View Single Post
      04-04-2021, 11:13 PM   #107
4play
First Lieutenant
415
Rep
366
Posts

Drives: 2016 M4 GTS
Join Date: Sep 2012
Location: Atlanta

iTrader: (0)

The problem with the "new" NSX will always be that it was too little, too late.

Japanese automakers are always very hesitant to call a supercar "finished" or to release a finished product. There is a cultural tendency to keep honing a product to the point of irrelevancy.

Look at the amount of change in the R35 GTR over its production lifecycle, as well as the dozens of changes that the LFA went through from concept to final production.

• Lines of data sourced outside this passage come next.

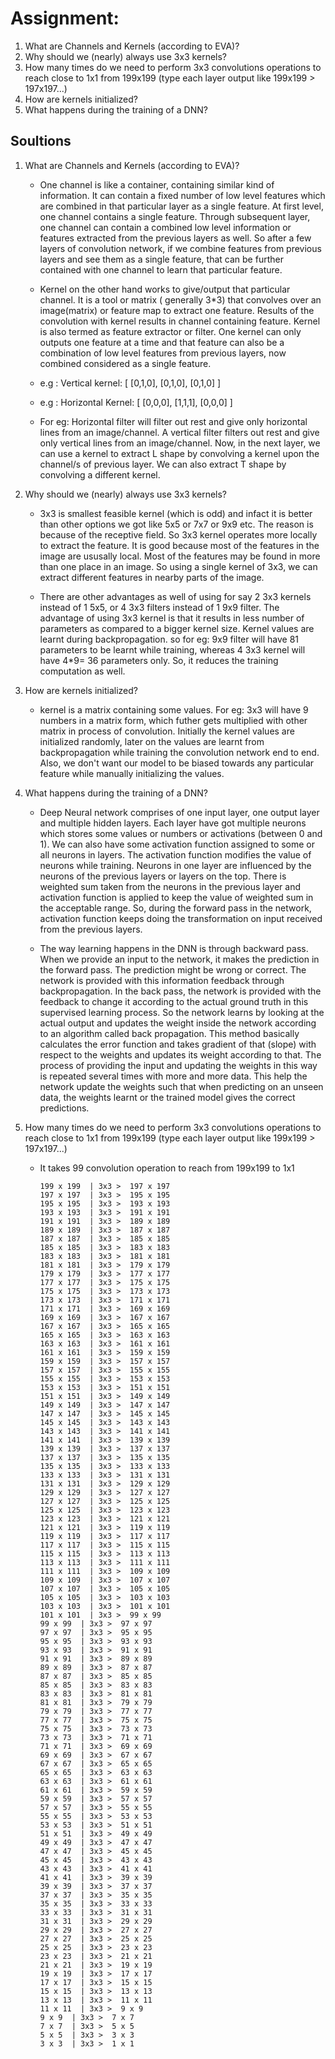 
# Assignment:


1. What are Channels and Kernels (according to EVA)?
2. Why should we (nearly) always use 3x3 kernels?
3. How many times do we need to perform 3x3 convolutions operations to reach close to 1x1 from 199x199 (type each layer output like 199x199 > 197x197...)
4. How are kernels initialized? 
5. What happens during the training of a DNN?

## Soultions

1. What are Channels and Kernels (according to EVA)?
    - One channel is like a container, containing similar kind of information. It can contain a fixed number of low level features which are combined in that particular layer as a single feature. At first level, one channel contains a single feature. Through subsequent layer, one channel can contain a combined low level information or features extracted from the previous layers as well. So after a few layers of convolution network, if we combine features from previous layers and see them as a single feature, that can be further contained with one channel to learn that particular feature.
    
    - Kernel on the other hand works to give/output that particular channel. It is a tool or matrix ( generally 3*3) that convolves over an image(matrix) or feature map to extract one feature. Results of the convolution with kernel results in channel containing feature. Kernel is also termed as feature extractor or filter. One kernel can only outputs one feature at a time and that feature can also be a combination of low level features from previous layers, now combined considered as a single feature.
    - e.g : Vertical kernel: 
    [
        [0,1,0],
        [0,1,0],
        [0,1,0]
    ]
    
    - e.g : Horizontal Kernel: 
    [
        [0,0,0],
        [1,1,1],
        [0,0,0]
    ]

    - For eg: Horizontal filter will filter out rest and give only horizontal lines from an image/channel.
    A vertical filter filters out rest and give only vertical lines from an image/channel.
    Now, in the next layer, we can use a kernel to extract L shape by convolving a kernel upon the channel/s of previous layer. We can also extract T shape by convolving a different kernel.

2. Why should we (nearly) always use 3x3 kernels?
    - 3x3 is smallest feasible kernel (which is odd) and infact it is better than other options we got like 5x5 or 7x7 or 9x9 etc. The reason is because of the receptive field. 
    So 3x3 kernel operates more locally to extract the feature. It is good because most of the features in the image are ususally local. Most of the features may be found in more than one place in an image. So using a single kernel of 3x3, we can extract different features in nearby parts of the image.

    - There are other advantages as well of using for say 2 3x3 kernels instead of 1 5x5, or 4 3x3 filters instead of 1 9x9 filter. The advantage of using 3x3 kernel is that it results in less number of parameters as compared to a bigger kernel size. Kernel values are learnt during backpropagation. so for eg: 9x9 filter will have 81 parameters to be learnt while training, whereas 4 3x3 kernel will have 4*9= 36 parameters only. So, it reduces the training computation as well.

4. How are kernels initialized? 
    - kernel is a matrix containing some values. For eg: 3x3 will have 9 numbers in a matrix form, which futher gets multiplied with other matrix in process of convolution. Initially the kernel values are initialized randomly, later on the values are learnt from backpropagation while training the convolution network end to end.
    Also, we don't want our model to be biased towards any particular feature while manually initializing the values.

5. What happens during the training of a DNN?
    - Deep Neural network comprises of one input layer, one output layer and multiple hidden layers. Each layer have got multiple neurons which stores some values or numbers or activations (between 0 and 1). We can also have some activation function assigned to some or all neurons in layers. The activation function modifies the value of neurons while training. Neurons in one layer are influenced by the neurons of the previous layers or layers on the top. There is weighted sum taken from the neurons in the previous layer and activation function is applied to keep the value of weighted sum in the acceptable range. So, during the forward pass in the network, activation function keeps doing the transformation on input received from the previous layers.

    - The way learning happens in the DNN is through backward pass. When we provide an input to the network, it makes the prediction in the forward pass. The prediction might be wrong or correct. The network is provided with this information feedback through backpropagation. In the back pass, the network is provided with the feedback to change it according to the actual ground truth in this supervised learning process. So the network learns by looking at the actual output and updates the weight inside the network according to an algorithm called back propagation. This method basically calculates the error function and takes gradient of that (slope) with respect to the weights and updates its weight according to that. The process of providing the input and updating the weights in this way is repeated several times with more and more data. This help the network update the weights such that when predicting on an unseen data, the weights learnt or the trained model gives the correct predictions. 

3. How many times do we need to perform 3x3 convolutions operations to reach close to 1x1 from 199x199 (type each layer output like 199x199 > 197x197...)
    - It takes 99 convolution operation to reach from 199x199 to 1x1
        ```
        199 x 199  | 3x3 >  197 x 197
        197 x 197  | 3x3 >  195 x 195
        195 x 195  | 3x3 >  193 x 193
        193 x 193  | 3x3 >  191 x 191
        191 x 191  | 3x3 >  189 x 189
        189 x 189  | 3x3 >  187 x 187
        187 x 187  | 3x3 >  185 x 185
        185 x 185  | 3x3 >  183 x 183
        183 x 183  | 3x3 >  181 x 181
        181 x 181  | 3x3 >  179 x 179
        179 x 179  | 3x3 >  177 x 177
        177 x 177  | 3x3 >  175 x 175
        175 x 175  | 3x3 >  173 x 173
        173 x 173  | 3x3 >  171 x 171
        171 x 171  | 3x3 >  169 x 169
        169 x 169  | 3x3 >  167 x 167
        167 x 167  | 3x3 >  165 x 165
        165 x 165  | 3x3 >  163 x 163
        163 x 163  | 3x3 >  161 x 161
        161 x 161  | 3x3 >  159 x 159
        159 x 159  | 3x3 >  157 x 157
        157 x 157  | 3x3 >  155 x 155
        155 x 155  | 3x3 >  153 x 153
        153 x 153  | 3x3 >  151 x 151
        151 x 151  | 3x3 >  149 x 149
        149 x 149  | 3x3 >  147 x 147
        147 x 147  | 3x3 >  145 x 145
        145 x 145  | 3x3 >  143 x 143
        143 x 143  | 3x3 >  141 x 141
        141 x 141  | 3x3 >  139 x 139
        139 x 139  | 3x3 >  137 x 137
        137 x 137  | 3x3 >  135 x 135
        135 x 135  | 3x3 >  133 x 133
        133 x 133  | 3x3 >  131 x 131
        131 x 131  | 3x3 >  129 x 129
        129 x 129  | 3x3 >  127 x 127
        127 x 127  | 3x3 >  125 x 125
        125 x 125  | 3x3 >  123 x 123
        123 x 123  | 3x3 >  121 x 121
        121 x 121  | 3x3 >  119 x 119
        119 x 119  | 3x3 >  117 x 117
        117 x 117  | 3x3 >  115 x 115
        115 x 115  | 3x3 >  113 x 113
        113 x 113  | 3x3 >  111 x 111
        111 x 111  | 3x3 >  109 x 109
        109 x 109  | 3x3 >  107 x 107
        107 x 107  | 3x3 >  105 x 105
        105 x 105  | 3x3 >  103 x 103
        103 x 103  | 3x3 >  101 x 101
        101 x 101  | 3x3 >  99 x 99
        99 x 99  | 3x3 >  97 x 97
        97 x 97  | 3x3 >  95 x 95
        95 x 95  | 3x3 >  93 x 93
        93 x 93  | 3x3 >  91 x 91
        91 x 91  | 3x3 >  89 x 89
        89 x 89  | 3x3 >  87 x 87
        87 x 87  | 3x3 >  85 x 85
        85 x 85  | 3x3 >  83 x 83
        83 x 83  | 3x3 >  81 x 81
        81 x 81  | 3x3 >  79 x 79
        79 x 79  | 3x3 >  77 x 77
        77 x 77  | 3x3 >  75 x 75
        75 x 75  | 3x3 >  73 x 73
        73 x 73  | 3x3 >  71 x 71
        71 x 71  | 3x3 >  69 x 69
        69 x 69  | 3x3 >  67 x 67
        67 x 67  | 3x3 >  65 x 65
        65 x 65  | 3x3 >  63 x 63
        63 x 63  | 3x3 >  61 x 61
        61 x 61  | 3x3 >  59 x 59
        59 x 59  | 3x3 >  57 x 57
        57 x 57  | 3x3 >  55 x 55
        55 x 55  | 3x3 >  53 x 53
        53 x 53  | 3x3 >  51 x 51
        51 x 51  | 3x3 >  49 x 49
        49 x 49  | 3x3 >  47 x 47
        47 x 47  | 3x3 >  45 x 45
        45 x 45  | 3x3 >  43 x 43
        43 x 43  | 3x3 >  41 x 41
        41 x 41  | 3x3 >  39 x 39
        39 x 39  | 3x3 >  37 x 37
        37 x 37  | 3x3 >  35 x 35
        35 x 35  | 3x3 >  33 x 33
        33 x 33  | 3x3 >  31 x 31
        31 x 31  | 3x3 >  29 x 29
        29 x 29  | 3x3 >  27 x 27
        27 x 27  | 3x3 >  25 x 25
        25 x 25  | 3x3 >  23 x 23
        23 x 23  | 3x3 >  21 x 21
        21 x 21  | 3x3 >  19 x 19
        19 x 19  | 3x3 >  17 x 17
        17 x 17  | 3x3 >  15 x 15
        15 x 15  | 3x3 >  13 x 13
        13 x 13  | 3x3 >  11 x 11
        11 x 11  | 3x3 >  9 x 9
        9 x 9  | 3x3 >  7 x 7
        7 x 7  | 3x3 >  5 x 5
        5 x 5  | 3x3 >  3 x 3
        3 x 3  | 3x3 >  1 x 1
    ```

Indecision plagued Honda/Acura with the NSX. The 2nd generation NSX was supposed to be a front engine V-10 car in the late 00s. However, due to the financial crisis and Honda being overly cautious, it was only ever used as a SuperGT car.

This NSX targeted the right cars (991.1 GT3, Ferrari 458), but then Honda kept tweaking, and waiting, and waiting. When it was released in 2017, all of the benchmarks had moved on and the NSX was slower but still at the same price point.

As a used car around $90-100k, I think the 2017 NSXs are great value, as they are significantly faster than other used cars at that price, save for maybe the heinously unreliable 12C. I would take one all day over a new C8 Corvette (the pricing is shockingly similar due to Vette markups). But as a new car, it was never a winning proposition.